Lexmark case rings alarm bells for printer cartridge market

A US court last week heard legal arguments in a case involving Lexmark International and a third-party printer cartridge...

 A US court last week heard legal arguments in a case involving Lexmark International and a third-party printer cartridge manufacturer, and industry observers claimed that if Lexmark were to win the case, the market for low-cost, refurbished printer cartridges could be stifled.

The hearing was to determine whether Lexmark is entitled to a temporary injunction preventing a third-party manufacturer, Static Control Components, from shipping computer chips used to make clones of toner cartridges for two of Lexmark's laser printers.

"As we expected, the judge took the information under advisement and said he'd take a few weeks to decide," said Tricia Judge, executive director of the International Imaging Technology Council, a trade association representing SCC and others opposed to Lexmark in the case.

Lexmark officials could not be reached late on Friday to comment on the outcome of the hearing.

SCC makes chips and other components for refurbished, or "remanufactured" printer cartridges, which are sold to customers at prices at around 30% lower than those offered by the major printer companies. Analysts estimate that remanufactured cartridges account for roughly a quarter of all printer cartridges sold.

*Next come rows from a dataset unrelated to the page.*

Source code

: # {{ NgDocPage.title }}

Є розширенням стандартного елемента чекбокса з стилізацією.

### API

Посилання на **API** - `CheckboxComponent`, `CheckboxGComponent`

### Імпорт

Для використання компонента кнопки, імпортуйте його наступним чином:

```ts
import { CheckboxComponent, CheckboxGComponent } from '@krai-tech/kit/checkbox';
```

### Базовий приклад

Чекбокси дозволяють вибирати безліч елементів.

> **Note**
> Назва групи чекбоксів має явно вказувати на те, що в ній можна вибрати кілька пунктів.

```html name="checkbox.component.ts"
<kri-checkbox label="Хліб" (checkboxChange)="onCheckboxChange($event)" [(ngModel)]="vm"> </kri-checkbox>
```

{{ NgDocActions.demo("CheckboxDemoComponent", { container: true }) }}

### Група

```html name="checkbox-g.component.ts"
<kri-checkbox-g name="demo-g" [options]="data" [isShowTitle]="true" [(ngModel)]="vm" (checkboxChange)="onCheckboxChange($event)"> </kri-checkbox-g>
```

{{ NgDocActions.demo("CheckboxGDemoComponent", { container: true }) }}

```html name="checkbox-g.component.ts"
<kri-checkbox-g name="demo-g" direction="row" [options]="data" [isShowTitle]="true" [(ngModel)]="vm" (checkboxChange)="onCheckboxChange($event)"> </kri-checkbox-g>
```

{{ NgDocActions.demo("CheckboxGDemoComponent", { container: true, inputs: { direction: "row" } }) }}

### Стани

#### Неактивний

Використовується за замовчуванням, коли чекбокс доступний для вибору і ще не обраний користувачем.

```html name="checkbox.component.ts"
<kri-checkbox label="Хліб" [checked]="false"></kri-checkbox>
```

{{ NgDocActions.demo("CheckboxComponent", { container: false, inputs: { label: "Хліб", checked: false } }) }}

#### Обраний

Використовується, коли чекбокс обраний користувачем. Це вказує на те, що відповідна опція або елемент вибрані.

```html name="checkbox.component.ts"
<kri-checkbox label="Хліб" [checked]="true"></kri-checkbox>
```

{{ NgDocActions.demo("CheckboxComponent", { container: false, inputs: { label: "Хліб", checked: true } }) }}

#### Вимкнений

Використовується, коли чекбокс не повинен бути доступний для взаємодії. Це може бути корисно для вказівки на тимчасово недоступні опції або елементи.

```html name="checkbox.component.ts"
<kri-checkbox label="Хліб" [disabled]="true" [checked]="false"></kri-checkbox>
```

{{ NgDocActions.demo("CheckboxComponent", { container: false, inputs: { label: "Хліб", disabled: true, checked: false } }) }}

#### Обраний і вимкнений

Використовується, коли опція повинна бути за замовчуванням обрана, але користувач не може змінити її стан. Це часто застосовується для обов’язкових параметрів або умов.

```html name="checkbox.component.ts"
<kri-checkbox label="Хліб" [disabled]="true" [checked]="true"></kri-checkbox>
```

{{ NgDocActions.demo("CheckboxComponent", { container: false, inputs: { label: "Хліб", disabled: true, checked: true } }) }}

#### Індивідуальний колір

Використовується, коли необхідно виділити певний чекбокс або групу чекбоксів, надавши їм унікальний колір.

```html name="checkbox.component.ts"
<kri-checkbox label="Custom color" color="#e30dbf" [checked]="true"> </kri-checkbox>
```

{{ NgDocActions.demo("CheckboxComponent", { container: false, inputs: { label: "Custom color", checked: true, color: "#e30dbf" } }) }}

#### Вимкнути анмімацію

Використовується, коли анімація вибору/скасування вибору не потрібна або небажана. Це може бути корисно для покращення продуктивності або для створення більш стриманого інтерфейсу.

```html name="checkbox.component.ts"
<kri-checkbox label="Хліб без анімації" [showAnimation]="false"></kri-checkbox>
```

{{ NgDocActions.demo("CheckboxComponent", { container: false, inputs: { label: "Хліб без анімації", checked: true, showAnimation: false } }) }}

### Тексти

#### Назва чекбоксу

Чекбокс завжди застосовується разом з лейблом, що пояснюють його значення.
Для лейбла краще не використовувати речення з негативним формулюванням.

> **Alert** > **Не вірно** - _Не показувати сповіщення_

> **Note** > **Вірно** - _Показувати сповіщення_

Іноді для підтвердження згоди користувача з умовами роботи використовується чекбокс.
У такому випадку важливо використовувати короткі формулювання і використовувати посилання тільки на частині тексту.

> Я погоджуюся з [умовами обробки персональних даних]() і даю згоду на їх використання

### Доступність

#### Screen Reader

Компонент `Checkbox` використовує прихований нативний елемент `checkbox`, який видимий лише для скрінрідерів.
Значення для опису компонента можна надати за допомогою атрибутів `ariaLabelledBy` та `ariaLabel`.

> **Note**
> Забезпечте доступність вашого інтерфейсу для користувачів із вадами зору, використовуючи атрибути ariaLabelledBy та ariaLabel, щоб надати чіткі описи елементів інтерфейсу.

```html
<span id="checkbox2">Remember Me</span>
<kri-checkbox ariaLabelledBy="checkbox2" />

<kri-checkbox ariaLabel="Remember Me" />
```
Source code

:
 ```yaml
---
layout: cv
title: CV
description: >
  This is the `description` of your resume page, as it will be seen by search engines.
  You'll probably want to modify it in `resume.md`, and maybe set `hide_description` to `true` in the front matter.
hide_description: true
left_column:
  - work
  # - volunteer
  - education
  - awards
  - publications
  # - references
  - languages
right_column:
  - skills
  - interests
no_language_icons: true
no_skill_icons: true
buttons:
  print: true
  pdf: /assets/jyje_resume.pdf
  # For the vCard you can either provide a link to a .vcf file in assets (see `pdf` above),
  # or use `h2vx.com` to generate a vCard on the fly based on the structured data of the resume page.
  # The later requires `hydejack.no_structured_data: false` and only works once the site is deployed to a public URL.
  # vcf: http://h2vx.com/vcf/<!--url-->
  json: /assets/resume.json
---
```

Printer makers have argued that their printers work best with their own cartridges, and offer incentives to customers to use their own supplies. But up until now they have permitted remanufacturers to ply their trade.

Last year Lexmark began using a computer chip with some toner cartridges that uses software programs to communicate with its printers. Without the software, for which Lexmark filed copyrights, its printers will not function. In the remanufacturing industry the chip is known as a "killer chip," because it prevents remanufacturers from making compatible cartridges.

SCC figured out a way to mimic the software program and began selling chips that allowed cartridges to be made for Lexmark's printers. Lexmark claimed SCC had violated terms of the 1998 Digital Millennium Copyright Act, which makes it illegal to circumvent a protection technology to gain access to a "protected work" inside.

Lexmark's suit argued that SCC's chips contained "unauthorised copies" of its software programs, and the company wants the court to prevent SCC from selling the components in question.

Hewlett-Packard vice president of HP's imaging and printing group Pradeep Jotwani said Lexmark was "going too far" in using the DMCA to prevent the likes of SCC remanufacturing printer cartridges.

"I don't have any similar suits in place and I don't have any plans to do so," he said, noting that the DMCA was intended primarily to protect unauthorised copying of artistic works such as music and images.

"To be a long-term player in this industry you have to do what customers want, and customers want choice in terms of what they buy, where they buy it and when they buy it."

However, observers were sceptical of HP's claim that it would not use the DMCA to protect its cartridge business. If Lexmark is successful in its suit, HP - the world's biggest printer manufacturer - would be likely reverse its position and follow a similar path, using either the DMCA or some other applicable law, said Peter Grant, a principal analyst at Garner.